The Killer Angels by Michael Shaara

If you have the slightest interest in the Civil War, don’t fail to read the late Michael Shaara’s book The Killer Angels. It won the Pulitzer Prize for Fiction in 1974. For some reason this book had never crossed my path. It wasn’t until Father’s Day this year that I was even aware of its existence. My 27 year old son gave me a DVD that had both Gods and Generals and Gettysburg on it. In reading the jacket of the DVD I saw the movie was based on this book. After watching the movie, I headed off to the library. I was not disappointed.

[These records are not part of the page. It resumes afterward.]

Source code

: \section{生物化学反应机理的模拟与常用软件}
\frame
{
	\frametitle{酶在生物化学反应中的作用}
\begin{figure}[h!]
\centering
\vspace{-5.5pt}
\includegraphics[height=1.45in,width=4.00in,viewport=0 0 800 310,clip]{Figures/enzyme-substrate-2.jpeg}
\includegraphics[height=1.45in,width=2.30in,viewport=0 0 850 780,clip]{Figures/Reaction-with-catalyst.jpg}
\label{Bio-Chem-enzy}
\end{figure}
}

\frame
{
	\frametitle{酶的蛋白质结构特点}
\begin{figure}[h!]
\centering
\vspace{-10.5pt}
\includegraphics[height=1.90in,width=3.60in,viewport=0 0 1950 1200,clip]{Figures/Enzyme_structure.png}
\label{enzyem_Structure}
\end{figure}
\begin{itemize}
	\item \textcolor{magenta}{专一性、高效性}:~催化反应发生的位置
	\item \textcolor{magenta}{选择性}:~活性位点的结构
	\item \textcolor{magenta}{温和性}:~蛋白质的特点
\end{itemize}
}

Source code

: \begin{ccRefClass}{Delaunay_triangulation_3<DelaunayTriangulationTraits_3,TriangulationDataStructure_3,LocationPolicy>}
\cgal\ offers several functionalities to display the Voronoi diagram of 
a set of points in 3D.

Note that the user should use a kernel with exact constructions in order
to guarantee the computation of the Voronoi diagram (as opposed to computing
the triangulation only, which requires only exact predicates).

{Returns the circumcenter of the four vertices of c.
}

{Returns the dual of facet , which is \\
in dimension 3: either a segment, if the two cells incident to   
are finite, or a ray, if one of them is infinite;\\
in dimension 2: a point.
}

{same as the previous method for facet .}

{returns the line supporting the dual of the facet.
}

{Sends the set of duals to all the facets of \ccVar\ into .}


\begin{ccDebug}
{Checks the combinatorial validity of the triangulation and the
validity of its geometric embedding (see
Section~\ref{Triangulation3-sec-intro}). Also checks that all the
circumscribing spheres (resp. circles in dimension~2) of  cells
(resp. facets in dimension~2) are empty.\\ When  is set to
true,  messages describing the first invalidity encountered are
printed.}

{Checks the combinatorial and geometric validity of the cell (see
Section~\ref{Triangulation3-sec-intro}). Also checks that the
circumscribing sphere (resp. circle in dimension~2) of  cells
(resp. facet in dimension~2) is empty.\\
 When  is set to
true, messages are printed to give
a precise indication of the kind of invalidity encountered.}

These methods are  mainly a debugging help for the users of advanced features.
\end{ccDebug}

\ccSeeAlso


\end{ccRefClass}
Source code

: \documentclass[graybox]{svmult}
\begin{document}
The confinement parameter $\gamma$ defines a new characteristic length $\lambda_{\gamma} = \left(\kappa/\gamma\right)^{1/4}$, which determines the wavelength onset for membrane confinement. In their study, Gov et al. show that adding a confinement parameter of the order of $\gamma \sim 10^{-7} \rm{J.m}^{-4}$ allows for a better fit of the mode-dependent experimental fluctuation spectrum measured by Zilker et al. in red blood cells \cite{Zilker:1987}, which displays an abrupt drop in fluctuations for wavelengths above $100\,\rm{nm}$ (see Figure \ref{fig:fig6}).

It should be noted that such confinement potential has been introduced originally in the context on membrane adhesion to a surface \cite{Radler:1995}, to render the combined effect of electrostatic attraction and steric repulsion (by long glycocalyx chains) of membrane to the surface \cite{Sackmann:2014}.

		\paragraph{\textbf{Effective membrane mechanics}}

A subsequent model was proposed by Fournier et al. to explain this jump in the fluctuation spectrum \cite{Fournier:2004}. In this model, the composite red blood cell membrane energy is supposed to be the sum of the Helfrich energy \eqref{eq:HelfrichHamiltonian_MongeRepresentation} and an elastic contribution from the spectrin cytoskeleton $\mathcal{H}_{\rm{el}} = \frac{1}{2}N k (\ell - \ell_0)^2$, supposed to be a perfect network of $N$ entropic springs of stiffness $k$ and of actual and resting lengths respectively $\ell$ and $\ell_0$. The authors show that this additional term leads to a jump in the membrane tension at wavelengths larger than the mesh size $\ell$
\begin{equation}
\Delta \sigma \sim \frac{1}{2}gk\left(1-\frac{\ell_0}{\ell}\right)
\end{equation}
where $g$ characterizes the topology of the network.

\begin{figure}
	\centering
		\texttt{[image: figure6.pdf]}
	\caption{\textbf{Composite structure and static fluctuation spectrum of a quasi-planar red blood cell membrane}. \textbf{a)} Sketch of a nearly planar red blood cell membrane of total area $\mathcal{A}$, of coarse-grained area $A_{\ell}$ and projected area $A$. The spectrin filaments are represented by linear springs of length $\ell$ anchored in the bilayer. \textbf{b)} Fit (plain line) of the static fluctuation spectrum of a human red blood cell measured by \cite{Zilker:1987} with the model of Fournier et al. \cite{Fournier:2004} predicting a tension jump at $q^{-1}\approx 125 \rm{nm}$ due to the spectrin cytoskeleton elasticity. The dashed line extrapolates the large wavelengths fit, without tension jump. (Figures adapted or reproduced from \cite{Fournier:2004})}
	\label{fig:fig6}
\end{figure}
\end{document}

This volume shows both the courage and determination of the Union and Confederate soldiers. It examines the story from both viewpoints. You are told the story through the key leadership of the battle. You will read about Robert E. Lee. You will learn what his decisions were based on. You will see why he was so beloved by his army. The book allows you to be present as Lee struggles with decision after decision from his headquarters. You can feel the frustration of Longstreet as he tries to convince Lee that defense is a better choice. You will get a picture of the flamboyant Pickett. You will feel Lee’s and Longstreet’s frustration with J.E.B. Stuart. I met a new hero in the book – Joshua Lawrence Chamberlin as I read about the 20th Maine Regiment and Chamberlain who with a bayonet charge on Little Big Top held the end of the Union line. Another new hero I encountered was General John Buford. You will experience his anguish as he decides to engage Rebel forces. He knows that he was seriously outnumbered. He is determined to save the only high ground in the area.

I was emotionally involved in the book from the beginning to the end. This is the book that blurs the line between historical fiction and creative non-fiction. It is simply great reading. While the movie was good, the book is great. Michael Shaara had the vision, did the research, and wrote one of the best books ever. Thank you! Read and reviewed by Jimmie A. Kepler.